Dictionnaire utopique de la science-fiction – Ugo Bellagamba

Dictionnaire utopique de la science-fiction

Ugo Bellagamba

Le Bélial, collection Parallaxe – 256 pages.

Retour de chronique du Bifrost 113

Le Dictionnaire utopique de la science-fiction, neuvième titre de la collection « Parallaxe », examine la SF au prisme de l’utopie et de la dystopie à travers trente-deux entrées auxquelles s’ajoute une trente-troisième, dématérialisée et disponible à la lecture sur le site de l’éditeur. De l’âge d’or aux Zones en passant par les Bibliothèques, les Mégapoles ou les Planètes-prisons, l’essai explore des sujets variés tels que les in­telligences artificielles, les gouvernements futuristes, la place des femmes, la représentation politique dans la SF, et aborde certains sous-genres spécifiques comme le cyber­punk, le solarpunk ou l’uchronie.

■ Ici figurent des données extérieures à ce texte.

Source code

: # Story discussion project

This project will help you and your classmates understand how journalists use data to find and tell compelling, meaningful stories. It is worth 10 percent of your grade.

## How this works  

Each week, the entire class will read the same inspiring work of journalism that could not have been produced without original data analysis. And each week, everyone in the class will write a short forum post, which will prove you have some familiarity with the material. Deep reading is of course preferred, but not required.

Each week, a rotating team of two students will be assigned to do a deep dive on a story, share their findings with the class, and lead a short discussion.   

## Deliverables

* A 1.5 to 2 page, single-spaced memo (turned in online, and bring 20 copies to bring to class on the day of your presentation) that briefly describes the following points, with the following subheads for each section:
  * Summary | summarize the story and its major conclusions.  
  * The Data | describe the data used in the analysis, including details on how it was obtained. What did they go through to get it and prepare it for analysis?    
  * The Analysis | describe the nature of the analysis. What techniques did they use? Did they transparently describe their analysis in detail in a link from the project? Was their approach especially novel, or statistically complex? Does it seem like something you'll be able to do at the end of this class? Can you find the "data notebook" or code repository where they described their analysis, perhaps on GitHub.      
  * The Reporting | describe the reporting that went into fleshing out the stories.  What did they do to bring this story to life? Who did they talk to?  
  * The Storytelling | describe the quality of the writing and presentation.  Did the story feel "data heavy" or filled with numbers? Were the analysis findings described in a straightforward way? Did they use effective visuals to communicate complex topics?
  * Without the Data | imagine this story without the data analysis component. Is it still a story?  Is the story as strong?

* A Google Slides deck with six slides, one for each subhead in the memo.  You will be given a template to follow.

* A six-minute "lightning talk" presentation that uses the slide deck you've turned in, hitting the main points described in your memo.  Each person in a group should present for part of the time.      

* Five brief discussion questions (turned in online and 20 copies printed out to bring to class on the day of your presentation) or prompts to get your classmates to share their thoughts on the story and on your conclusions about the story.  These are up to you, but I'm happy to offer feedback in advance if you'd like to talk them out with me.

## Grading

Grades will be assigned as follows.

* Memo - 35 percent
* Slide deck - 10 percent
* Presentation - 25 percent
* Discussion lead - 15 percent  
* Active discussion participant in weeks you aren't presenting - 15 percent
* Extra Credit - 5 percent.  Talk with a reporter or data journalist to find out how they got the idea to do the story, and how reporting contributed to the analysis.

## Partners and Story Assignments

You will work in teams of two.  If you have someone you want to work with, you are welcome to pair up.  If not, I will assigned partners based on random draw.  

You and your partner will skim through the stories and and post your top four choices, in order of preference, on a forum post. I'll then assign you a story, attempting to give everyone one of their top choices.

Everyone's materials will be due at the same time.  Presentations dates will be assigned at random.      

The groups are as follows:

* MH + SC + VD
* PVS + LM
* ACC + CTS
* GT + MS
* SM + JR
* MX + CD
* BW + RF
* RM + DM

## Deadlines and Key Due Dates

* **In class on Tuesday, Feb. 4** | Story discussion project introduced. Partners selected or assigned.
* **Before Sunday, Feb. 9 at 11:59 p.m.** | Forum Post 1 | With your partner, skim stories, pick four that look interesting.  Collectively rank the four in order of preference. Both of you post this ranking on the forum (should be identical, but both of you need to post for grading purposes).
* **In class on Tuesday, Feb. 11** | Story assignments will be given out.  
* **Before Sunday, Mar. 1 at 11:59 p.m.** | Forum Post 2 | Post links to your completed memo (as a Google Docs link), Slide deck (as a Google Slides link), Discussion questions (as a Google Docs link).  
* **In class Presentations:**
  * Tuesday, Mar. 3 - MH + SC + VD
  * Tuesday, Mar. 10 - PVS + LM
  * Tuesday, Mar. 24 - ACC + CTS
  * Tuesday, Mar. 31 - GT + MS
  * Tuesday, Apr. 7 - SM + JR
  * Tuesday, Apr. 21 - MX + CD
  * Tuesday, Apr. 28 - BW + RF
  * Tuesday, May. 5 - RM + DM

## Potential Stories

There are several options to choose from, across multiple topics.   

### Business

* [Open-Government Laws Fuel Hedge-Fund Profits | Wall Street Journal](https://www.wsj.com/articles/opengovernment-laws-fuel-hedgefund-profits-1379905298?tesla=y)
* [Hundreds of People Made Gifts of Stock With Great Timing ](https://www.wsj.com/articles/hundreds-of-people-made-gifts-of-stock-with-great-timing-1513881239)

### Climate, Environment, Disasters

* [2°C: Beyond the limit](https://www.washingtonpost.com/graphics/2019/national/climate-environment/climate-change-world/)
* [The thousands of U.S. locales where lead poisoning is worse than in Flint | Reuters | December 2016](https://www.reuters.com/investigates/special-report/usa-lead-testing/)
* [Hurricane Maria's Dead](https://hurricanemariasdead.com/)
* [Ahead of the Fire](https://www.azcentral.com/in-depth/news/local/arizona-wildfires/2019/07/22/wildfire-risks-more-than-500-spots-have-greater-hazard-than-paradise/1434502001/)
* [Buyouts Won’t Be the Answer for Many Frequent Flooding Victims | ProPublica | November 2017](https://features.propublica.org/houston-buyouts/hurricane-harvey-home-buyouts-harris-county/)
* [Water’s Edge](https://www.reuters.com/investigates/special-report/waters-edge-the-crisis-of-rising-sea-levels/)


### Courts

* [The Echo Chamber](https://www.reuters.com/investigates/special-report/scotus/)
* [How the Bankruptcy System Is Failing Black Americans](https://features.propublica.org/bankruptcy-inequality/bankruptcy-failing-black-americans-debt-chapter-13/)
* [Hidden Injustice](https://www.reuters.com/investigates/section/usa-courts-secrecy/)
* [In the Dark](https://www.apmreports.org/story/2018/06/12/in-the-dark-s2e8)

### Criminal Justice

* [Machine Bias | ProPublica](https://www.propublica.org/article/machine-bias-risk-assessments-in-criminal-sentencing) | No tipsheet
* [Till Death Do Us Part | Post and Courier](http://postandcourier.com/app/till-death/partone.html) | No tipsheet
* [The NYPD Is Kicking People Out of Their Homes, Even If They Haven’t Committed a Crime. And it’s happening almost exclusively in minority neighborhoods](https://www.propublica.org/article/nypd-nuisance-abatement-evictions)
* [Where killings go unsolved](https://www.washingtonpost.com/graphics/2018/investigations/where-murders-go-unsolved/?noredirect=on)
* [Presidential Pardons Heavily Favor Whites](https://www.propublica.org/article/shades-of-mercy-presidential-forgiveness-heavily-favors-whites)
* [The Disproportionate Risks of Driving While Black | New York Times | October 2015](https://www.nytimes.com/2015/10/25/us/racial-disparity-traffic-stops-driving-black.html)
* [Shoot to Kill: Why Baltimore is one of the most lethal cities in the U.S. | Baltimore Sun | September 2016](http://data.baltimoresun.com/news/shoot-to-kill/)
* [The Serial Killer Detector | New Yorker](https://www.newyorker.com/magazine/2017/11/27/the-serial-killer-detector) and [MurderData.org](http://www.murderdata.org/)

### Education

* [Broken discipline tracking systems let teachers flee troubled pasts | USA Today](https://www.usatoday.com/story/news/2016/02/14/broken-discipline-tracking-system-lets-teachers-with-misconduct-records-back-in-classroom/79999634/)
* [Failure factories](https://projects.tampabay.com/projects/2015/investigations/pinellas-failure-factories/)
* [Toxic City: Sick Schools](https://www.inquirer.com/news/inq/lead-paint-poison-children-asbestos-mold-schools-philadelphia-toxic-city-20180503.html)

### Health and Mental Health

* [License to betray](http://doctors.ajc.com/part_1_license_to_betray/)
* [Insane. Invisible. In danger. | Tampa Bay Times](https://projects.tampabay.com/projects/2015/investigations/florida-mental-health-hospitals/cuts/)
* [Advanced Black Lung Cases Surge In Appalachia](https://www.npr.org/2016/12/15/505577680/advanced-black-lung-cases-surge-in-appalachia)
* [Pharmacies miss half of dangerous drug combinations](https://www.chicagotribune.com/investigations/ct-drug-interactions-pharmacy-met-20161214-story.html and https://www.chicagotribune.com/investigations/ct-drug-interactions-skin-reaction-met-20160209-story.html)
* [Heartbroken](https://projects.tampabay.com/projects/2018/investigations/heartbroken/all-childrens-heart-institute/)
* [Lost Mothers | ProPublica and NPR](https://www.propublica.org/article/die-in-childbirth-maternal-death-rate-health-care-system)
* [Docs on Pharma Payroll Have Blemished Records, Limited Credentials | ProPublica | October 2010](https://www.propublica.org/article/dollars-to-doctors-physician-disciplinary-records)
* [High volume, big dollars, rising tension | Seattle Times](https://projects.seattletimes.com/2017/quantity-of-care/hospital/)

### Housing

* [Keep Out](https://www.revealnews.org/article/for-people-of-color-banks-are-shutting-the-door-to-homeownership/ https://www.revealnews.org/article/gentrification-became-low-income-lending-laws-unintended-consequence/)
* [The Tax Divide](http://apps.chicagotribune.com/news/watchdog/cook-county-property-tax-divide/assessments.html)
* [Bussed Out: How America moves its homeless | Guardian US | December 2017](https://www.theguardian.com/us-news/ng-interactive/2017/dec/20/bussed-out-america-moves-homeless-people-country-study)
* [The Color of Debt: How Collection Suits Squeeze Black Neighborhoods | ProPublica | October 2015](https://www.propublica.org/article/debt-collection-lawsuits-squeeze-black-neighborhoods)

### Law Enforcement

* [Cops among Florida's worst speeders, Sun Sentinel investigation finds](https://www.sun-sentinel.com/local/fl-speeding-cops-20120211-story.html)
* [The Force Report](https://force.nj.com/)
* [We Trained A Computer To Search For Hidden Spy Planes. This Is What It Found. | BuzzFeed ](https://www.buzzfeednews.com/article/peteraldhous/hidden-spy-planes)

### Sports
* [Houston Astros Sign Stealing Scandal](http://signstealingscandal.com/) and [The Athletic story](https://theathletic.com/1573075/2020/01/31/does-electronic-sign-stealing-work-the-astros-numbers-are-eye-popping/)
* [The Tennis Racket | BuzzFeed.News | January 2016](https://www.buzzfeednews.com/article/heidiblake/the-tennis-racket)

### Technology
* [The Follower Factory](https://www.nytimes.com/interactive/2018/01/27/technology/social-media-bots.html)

Ugo Bellagamba, romancier, essayiste, uni­versitaire français et historien du droit, adopte une vision optimiste du genre. Son dictionnaire va au-delà de la simple com­pilation de définitions et évite l’effet catalogue. Il propose une appro­che thématique et critique, con­sidérant la science-fiction comme un moyen d’imaginer des façons de vivre ensemble et de faire société. Le genre met souvent en lumière les maux de notre époque, sans fournir de solutions toutes faites pour résoudre les problèmes qu’il soulève. Cette caractéristique conduit parfois à percevoir la SF comme sombre et pessimiste, alors même qu’il lui arrive d’imaginer un monde meilleur tout en encourageant la réflexion sur notre propre réalité. C’est à ce champ spécifique que s’intéresse Ugo Bellagamba.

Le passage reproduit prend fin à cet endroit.